[Saved entries]
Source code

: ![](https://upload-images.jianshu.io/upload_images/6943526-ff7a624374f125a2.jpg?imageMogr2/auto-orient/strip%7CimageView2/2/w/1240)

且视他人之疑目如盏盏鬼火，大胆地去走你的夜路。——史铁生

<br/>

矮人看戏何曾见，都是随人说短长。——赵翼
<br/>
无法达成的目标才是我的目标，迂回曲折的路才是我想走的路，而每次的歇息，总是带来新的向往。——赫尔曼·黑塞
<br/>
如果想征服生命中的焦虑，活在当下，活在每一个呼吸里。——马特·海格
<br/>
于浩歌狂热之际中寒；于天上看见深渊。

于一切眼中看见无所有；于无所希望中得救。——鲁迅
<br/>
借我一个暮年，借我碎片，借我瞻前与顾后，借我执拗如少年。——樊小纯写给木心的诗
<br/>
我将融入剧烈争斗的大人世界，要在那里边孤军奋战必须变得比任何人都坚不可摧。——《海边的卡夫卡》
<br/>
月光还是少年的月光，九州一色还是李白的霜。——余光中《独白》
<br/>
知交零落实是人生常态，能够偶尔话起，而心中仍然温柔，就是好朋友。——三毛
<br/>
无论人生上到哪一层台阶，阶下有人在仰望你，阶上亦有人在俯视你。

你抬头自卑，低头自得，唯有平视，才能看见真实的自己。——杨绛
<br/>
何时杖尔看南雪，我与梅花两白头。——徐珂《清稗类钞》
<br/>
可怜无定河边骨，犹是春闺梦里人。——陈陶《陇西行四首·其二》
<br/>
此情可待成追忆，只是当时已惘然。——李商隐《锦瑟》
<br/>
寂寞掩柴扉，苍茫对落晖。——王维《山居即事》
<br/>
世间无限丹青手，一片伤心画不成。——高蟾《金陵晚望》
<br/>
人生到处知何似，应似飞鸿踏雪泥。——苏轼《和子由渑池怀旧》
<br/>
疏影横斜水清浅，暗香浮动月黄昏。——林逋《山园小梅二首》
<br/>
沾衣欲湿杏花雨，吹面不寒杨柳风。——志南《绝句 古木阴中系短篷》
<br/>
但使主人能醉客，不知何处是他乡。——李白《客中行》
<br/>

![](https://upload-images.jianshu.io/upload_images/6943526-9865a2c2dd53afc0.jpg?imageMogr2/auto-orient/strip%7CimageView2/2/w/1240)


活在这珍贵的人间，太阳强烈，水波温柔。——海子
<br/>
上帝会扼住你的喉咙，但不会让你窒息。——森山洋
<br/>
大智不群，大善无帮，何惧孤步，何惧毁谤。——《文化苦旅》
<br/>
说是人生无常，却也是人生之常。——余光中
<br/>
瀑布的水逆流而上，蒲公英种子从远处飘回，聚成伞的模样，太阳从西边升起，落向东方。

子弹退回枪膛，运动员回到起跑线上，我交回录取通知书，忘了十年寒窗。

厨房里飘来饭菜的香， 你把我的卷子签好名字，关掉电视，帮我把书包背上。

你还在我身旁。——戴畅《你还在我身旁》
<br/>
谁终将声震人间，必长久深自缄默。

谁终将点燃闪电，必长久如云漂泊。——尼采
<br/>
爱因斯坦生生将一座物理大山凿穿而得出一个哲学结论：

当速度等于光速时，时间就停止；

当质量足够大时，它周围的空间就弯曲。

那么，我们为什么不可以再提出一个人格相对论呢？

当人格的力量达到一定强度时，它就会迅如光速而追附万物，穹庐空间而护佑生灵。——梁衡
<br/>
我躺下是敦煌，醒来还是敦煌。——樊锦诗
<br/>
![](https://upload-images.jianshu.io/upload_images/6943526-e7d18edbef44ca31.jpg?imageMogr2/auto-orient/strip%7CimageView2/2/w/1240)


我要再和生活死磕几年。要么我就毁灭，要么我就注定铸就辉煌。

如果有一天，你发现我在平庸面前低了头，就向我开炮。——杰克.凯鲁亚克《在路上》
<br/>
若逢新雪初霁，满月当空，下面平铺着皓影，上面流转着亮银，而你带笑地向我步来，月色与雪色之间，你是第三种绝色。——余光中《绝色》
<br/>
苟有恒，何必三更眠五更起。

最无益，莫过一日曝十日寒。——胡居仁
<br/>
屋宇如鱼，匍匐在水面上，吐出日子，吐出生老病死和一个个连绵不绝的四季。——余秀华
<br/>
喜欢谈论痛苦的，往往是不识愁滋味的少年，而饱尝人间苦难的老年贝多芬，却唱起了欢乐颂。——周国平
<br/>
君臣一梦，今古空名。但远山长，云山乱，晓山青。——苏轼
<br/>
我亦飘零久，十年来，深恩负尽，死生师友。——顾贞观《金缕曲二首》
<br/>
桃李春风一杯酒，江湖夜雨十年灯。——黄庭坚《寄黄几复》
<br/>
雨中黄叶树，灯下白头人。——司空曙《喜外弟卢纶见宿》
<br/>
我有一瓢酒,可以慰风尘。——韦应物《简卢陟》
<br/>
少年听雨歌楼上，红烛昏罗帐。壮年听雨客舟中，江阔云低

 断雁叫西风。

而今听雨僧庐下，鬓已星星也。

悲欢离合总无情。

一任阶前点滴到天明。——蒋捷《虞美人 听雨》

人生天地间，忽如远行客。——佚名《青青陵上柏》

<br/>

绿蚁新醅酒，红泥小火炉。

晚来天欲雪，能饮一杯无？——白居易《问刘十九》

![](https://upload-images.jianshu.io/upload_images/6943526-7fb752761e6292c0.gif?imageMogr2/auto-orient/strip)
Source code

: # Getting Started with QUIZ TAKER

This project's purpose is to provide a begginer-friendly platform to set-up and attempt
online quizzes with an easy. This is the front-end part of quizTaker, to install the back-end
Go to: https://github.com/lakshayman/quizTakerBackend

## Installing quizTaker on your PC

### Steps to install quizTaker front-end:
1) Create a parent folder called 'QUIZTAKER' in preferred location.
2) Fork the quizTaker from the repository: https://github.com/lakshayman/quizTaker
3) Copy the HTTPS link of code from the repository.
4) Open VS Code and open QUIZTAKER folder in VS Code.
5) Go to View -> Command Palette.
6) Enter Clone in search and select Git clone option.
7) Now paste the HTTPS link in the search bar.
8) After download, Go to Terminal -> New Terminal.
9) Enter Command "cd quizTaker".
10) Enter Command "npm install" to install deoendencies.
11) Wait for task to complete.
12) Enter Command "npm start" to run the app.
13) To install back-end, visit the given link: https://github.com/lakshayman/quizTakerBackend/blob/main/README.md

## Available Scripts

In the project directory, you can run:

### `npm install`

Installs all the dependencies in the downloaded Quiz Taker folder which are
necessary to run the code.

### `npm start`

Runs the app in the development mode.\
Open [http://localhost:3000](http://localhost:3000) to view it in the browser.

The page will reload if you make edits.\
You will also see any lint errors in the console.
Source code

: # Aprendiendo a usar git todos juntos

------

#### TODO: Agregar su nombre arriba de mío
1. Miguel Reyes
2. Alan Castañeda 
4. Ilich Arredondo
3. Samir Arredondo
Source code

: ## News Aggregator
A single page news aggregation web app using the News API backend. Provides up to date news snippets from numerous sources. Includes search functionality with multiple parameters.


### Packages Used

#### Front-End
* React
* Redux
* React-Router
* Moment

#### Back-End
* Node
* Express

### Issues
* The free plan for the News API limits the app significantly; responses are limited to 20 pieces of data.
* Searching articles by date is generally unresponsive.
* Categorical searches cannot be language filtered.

**WORK REQUEST**
Identify the lines in the entries that hold "project" and return each one.

**PROBLEM SOLUTION**
This project's purpose is to provide a begginer-friendly platform to set-up and attempt
In the project directory, you can run:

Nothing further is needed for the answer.